» Required work:
Once the line containing "## <b>SPI_TwoBoards_FullDuplex_IT_Slave_Init Example" is found in the entries below, restate it and each following line word for word, stopping after the line containing "to use a Full-Duplex".

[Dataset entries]
+ + + + + + +
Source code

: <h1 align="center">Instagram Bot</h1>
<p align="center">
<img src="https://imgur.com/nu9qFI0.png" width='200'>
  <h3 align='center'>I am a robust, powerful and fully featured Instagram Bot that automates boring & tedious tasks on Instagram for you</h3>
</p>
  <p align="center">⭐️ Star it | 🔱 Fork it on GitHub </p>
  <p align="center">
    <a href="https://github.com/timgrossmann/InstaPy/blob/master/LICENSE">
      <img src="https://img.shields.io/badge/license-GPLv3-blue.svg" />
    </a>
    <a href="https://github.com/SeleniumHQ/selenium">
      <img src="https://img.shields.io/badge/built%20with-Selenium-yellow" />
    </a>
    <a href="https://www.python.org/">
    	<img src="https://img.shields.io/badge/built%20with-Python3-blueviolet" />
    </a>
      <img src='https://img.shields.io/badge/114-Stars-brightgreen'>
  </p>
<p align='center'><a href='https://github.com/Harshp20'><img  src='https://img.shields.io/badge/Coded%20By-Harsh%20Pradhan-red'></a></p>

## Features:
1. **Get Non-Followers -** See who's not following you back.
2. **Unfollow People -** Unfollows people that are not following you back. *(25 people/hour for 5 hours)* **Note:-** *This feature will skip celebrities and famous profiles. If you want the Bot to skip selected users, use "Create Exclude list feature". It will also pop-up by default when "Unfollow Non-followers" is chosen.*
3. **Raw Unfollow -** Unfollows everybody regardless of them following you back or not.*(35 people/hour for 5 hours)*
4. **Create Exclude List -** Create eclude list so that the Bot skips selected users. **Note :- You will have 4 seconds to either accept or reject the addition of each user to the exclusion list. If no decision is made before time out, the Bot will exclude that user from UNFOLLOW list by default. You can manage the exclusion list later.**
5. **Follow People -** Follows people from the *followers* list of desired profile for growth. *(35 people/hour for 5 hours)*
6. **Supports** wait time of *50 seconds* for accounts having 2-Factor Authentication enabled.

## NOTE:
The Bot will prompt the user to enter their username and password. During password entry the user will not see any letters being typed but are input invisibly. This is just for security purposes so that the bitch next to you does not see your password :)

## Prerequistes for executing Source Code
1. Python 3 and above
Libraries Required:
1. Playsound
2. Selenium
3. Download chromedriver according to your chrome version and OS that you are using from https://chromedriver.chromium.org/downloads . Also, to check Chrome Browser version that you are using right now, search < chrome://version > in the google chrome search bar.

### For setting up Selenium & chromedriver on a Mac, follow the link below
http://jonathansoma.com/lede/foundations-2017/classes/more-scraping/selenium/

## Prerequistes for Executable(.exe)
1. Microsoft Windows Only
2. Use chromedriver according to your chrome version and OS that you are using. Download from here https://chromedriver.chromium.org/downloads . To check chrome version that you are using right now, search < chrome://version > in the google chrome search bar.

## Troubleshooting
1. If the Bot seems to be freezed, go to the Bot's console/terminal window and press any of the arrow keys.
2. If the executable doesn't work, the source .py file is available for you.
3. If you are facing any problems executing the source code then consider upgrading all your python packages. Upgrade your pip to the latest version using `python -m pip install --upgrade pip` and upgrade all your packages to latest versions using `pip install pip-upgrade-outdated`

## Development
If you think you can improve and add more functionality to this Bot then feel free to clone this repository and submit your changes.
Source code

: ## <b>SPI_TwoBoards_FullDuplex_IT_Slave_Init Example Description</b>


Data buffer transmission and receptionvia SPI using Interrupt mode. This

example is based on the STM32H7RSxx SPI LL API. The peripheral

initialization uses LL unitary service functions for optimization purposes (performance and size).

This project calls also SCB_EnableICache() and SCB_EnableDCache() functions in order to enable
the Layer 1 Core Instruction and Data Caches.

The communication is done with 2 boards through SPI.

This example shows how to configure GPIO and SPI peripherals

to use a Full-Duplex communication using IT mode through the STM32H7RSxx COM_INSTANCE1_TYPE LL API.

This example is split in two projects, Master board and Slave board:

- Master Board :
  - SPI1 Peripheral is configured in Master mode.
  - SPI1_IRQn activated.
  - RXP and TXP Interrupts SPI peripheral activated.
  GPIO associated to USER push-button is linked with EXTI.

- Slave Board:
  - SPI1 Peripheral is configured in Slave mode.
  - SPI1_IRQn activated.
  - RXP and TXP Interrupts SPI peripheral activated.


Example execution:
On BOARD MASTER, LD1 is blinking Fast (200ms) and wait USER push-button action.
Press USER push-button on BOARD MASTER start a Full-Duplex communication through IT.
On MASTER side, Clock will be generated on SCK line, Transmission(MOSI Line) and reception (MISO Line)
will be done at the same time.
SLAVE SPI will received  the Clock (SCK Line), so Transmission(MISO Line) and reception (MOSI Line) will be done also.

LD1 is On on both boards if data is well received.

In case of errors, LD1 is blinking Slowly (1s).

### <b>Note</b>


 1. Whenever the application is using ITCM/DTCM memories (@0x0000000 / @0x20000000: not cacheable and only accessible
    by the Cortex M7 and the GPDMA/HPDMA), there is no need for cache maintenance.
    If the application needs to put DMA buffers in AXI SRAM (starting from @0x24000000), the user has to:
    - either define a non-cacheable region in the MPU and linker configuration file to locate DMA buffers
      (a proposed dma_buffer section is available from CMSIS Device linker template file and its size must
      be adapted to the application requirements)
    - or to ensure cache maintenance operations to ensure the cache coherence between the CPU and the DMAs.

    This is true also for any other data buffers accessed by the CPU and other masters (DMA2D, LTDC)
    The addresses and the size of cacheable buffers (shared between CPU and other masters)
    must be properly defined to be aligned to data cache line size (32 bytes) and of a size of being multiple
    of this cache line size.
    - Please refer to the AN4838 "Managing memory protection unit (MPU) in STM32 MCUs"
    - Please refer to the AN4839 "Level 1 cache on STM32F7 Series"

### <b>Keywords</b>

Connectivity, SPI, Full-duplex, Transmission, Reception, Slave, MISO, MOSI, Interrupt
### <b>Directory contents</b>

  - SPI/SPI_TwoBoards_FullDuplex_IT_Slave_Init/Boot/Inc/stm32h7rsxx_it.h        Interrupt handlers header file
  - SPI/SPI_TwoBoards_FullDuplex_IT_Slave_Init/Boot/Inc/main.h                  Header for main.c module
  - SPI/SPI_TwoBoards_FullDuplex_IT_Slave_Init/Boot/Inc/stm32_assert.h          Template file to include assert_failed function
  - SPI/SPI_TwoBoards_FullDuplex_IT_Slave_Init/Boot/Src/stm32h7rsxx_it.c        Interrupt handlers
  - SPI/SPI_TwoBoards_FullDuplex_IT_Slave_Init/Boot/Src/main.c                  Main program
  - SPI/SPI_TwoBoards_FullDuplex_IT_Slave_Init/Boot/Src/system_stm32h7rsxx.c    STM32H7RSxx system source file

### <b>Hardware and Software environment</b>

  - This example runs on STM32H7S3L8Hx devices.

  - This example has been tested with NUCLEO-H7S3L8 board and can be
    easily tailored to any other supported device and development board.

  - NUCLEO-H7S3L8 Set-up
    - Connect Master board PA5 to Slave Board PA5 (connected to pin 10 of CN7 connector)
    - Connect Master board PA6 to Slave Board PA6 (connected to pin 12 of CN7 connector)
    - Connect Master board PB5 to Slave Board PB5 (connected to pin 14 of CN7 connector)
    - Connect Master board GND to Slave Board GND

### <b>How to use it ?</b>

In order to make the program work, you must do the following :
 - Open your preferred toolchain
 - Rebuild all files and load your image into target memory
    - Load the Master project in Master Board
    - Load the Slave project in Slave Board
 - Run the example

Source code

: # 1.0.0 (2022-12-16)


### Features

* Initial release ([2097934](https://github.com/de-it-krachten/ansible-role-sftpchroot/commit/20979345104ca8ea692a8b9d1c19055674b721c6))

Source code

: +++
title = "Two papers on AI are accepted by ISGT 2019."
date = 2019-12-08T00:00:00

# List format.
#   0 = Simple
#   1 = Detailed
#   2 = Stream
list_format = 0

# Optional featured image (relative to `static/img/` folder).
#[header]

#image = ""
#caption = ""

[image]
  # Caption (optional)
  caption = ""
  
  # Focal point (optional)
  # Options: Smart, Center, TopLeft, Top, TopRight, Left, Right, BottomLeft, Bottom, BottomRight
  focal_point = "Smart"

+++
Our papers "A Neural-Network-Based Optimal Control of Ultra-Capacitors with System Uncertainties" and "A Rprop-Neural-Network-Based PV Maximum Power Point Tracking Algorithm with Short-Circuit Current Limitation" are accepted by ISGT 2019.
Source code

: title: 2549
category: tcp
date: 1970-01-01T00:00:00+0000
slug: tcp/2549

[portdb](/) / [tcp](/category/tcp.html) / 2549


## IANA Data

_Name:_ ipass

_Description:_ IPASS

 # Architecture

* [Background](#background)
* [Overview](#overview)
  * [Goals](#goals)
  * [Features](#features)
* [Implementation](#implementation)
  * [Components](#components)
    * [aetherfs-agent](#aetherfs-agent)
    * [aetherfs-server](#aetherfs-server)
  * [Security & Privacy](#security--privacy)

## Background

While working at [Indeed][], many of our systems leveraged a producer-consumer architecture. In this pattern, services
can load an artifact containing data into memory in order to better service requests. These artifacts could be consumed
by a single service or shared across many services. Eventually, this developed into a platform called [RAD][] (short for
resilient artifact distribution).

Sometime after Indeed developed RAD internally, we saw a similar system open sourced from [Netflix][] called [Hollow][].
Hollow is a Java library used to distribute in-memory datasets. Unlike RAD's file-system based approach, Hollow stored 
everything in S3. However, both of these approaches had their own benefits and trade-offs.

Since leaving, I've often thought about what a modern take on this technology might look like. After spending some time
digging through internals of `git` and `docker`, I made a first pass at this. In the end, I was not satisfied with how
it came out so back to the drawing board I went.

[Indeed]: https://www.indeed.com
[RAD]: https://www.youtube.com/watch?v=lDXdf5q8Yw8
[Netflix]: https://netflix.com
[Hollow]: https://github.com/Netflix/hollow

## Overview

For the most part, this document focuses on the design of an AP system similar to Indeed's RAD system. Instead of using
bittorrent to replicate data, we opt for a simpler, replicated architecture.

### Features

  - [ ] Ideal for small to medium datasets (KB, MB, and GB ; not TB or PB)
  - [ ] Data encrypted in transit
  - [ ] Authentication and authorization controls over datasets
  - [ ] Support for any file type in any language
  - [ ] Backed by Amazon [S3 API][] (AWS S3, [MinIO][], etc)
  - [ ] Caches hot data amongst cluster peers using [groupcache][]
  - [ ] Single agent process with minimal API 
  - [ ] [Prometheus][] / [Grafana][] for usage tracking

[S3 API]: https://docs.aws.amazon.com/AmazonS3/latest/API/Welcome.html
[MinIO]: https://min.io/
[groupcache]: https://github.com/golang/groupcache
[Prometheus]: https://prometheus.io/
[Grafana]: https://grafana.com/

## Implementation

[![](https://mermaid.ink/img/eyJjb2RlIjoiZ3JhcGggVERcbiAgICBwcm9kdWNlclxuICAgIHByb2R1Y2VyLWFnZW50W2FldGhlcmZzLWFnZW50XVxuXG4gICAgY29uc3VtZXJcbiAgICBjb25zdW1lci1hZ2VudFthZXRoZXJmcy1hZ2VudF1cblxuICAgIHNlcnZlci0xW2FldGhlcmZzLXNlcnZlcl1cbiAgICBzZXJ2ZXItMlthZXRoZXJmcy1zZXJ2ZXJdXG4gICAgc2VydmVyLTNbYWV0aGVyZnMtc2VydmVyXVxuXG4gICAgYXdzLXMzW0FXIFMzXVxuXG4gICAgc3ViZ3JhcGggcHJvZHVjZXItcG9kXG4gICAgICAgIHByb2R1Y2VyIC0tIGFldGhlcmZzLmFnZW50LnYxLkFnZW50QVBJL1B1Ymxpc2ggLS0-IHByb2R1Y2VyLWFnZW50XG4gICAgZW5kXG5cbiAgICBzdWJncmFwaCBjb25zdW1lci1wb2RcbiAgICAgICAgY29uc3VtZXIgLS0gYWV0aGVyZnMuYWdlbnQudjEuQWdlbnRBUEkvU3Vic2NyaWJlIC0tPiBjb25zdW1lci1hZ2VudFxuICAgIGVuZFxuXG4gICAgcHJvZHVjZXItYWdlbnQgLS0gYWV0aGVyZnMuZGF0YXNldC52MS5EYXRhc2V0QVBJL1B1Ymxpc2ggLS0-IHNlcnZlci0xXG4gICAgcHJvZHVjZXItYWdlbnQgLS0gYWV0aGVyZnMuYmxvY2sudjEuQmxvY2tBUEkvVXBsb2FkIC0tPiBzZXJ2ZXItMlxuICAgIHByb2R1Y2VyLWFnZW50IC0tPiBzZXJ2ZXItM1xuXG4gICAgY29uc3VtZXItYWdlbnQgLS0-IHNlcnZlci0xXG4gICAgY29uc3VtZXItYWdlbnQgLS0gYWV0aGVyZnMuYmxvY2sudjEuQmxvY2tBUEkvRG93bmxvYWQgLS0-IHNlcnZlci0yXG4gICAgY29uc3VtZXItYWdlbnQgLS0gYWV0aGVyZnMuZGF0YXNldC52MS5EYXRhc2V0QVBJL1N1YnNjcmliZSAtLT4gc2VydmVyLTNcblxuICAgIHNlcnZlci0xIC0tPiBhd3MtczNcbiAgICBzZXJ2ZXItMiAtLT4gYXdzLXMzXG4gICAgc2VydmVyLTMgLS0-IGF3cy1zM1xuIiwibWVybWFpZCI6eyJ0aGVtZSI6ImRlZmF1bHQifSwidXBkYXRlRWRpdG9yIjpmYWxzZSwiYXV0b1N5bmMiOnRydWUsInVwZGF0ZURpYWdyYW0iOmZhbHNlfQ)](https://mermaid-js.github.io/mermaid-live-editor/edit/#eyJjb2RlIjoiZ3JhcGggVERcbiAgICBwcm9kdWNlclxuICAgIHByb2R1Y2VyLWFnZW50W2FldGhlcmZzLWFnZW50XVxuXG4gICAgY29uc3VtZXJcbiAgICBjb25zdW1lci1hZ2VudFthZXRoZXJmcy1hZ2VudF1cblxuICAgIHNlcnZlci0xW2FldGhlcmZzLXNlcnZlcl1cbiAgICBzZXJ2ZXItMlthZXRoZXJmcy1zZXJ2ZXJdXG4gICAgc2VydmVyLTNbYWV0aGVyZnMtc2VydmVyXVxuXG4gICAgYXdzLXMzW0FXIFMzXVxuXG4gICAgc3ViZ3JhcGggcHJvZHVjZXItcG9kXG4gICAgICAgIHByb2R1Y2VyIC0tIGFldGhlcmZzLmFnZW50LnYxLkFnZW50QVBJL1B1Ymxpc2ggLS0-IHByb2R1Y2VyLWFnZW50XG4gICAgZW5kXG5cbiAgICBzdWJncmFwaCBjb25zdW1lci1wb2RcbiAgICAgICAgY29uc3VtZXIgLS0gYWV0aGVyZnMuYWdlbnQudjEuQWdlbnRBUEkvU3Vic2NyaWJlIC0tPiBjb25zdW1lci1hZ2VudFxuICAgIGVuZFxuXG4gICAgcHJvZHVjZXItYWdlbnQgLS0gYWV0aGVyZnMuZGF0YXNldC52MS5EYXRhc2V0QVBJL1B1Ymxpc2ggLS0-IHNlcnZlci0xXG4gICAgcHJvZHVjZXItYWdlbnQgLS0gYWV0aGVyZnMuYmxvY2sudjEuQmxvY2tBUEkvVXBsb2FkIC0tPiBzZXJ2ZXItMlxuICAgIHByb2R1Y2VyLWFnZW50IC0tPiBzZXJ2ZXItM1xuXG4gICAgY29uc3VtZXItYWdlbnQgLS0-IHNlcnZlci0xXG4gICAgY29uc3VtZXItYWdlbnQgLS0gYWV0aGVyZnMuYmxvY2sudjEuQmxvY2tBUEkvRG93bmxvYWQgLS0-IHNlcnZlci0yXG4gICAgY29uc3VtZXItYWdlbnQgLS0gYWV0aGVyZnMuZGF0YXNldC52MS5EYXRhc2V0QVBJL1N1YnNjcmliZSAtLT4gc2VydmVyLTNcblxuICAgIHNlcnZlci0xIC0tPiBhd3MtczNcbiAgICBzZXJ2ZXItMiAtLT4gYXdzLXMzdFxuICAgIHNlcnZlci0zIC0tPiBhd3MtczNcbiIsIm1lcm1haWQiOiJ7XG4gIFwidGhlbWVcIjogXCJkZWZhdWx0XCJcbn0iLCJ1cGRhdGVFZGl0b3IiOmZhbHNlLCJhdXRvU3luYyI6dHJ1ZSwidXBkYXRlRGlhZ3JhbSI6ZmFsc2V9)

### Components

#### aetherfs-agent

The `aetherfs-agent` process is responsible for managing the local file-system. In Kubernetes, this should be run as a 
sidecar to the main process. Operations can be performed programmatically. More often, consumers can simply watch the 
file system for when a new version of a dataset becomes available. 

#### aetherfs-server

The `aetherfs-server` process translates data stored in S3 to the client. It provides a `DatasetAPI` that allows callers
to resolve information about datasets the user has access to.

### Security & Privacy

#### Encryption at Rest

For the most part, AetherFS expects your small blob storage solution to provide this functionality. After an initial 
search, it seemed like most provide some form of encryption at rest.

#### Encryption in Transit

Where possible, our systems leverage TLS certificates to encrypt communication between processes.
+ + + + + + +
» Answer to this problem:
: ## <b>SPI_TwoBoards_FullDuplex_IT_Slave_Init Example Description</b>


Data buffer transmission and receptionvia SPI using Interrupt mode. This

example is based on the STM32H7RSxx SPI LL API. The peripheral

initialization uses LL unitary service functions for optimization purposes (performance and size).

This project calls also SCB_EnableICache() and SCB_EnableDCache() functions in order to enable
the Layer 1 Core Instruction and Data Caches.

The communication is done with 2 boards through SPI.

This example shows how to configure GPIO and SPI peripherals

to use a Full-Duplex communication using IT mode through the STM32H7RSxx COM_INSTANCE1_TYPE LL API.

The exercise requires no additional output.